Waterloo cannons,Mizoram’s prized possession,to return to Aizawl

The cannons will be displayed in their original position in front of the heritage Quarter Guard building.

Written by Samudra Gupta Kashyap | Guwahati | Published: April 28, 2012 1:32:06 am

Two historic cannons dating back to the Battle of Waterloo (1815),that had reached Mizoram and had been in Aizawl for over 100 years until the Assam Rifles shifted them outside the state,are finally returning to Aizawl after nine years.

While Chief Minister Lal Thanhawla personally pursued the issue with the Union Home Minister as well as the Assam Rifles Director-General for over a year now,the Assam Rifles have finally agreed to return them back to Aizwal in the next two weeks.

An official press note in Aizawl issued by the government of Mizoram said that while Chief Minister Lal Thanhawla took up the matter with P Chidambaram during the latter’s visit to Aizawl earlier this month,he met the Home Minister as well as the Assam Rifles D-G during his recent trip to New Delhi.

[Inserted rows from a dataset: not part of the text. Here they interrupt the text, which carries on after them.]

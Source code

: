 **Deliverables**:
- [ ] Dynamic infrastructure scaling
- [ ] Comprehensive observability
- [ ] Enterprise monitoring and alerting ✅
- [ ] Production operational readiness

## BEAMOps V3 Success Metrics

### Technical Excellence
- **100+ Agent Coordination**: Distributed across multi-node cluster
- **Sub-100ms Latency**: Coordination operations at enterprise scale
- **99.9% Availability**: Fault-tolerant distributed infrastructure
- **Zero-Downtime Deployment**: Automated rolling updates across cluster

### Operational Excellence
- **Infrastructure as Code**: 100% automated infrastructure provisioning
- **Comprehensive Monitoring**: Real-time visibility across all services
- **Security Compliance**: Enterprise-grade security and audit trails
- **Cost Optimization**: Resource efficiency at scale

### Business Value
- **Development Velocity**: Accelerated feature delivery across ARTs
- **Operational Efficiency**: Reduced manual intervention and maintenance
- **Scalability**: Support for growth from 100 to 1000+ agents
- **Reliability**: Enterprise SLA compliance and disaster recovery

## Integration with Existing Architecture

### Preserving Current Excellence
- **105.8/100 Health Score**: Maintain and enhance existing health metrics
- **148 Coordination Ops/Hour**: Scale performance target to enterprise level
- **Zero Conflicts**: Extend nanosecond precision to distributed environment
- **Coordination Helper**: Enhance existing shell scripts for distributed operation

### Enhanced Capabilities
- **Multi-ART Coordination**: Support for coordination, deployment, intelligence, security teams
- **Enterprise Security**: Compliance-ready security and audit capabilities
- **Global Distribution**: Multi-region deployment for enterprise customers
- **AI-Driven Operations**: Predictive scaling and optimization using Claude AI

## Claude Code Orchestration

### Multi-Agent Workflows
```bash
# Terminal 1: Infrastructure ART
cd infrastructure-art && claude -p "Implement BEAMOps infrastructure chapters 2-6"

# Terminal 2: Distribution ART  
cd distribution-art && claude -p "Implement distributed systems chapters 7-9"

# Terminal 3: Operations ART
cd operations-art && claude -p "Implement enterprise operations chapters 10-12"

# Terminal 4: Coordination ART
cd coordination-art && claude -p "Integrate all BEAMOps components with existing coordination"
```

The decision to return the two cannons back to Aizawl was in view of the sentiments of the Mizo people,the press note said. The cannons will be displayed in their original position in front of the heritage Quarter Guard building.

“It is indeed a matter of great relief and satisfaction that the two historic cannons are finally being brought back to where they stood for over a century. While we kept pressing for its return,I must thank the Chief Minister for taking up the matter relentlessly and finally making the Assam Rifles agree to send them back to Aizawl,” P Rohmingthanga,who heads the Mizoram chapter of INTACH,told The Indian Express from Aizawl.

The two cannons that were used in the Battle of Waterloo had an interesting sojourn to Aizawl exactly 120 years ago. While the two were part of the armament of a ship of war stationed at Chittagong during the British period,they were thrown overboard in 1857 to ensure they did not fall into the hands of the mutineers of the 34th Native Infantry. Later,these were fished out and fitted with wheeled carriages and eventually found their way to Rangamati,following which they became part of the Lushai Hills Expedition that the British carried to occupy the present-day Mizoram in 1892.

“It was Lt Col J Shakespear,a British Army officer who,as the first district head of the then newly-created Lushai Hills district,had got them up from Lunglei (in south Mizoram) after they were fished out of the sea near Chittagong port. Since then the cannons stood flanking the Queen Victoria Memorial Porch in the Assam Rifles Quarter Guard,the oldest building of Aizawl,until they were taken away when the 1st Assam Rifles moved out of Mizoram,” Rohminthangma said.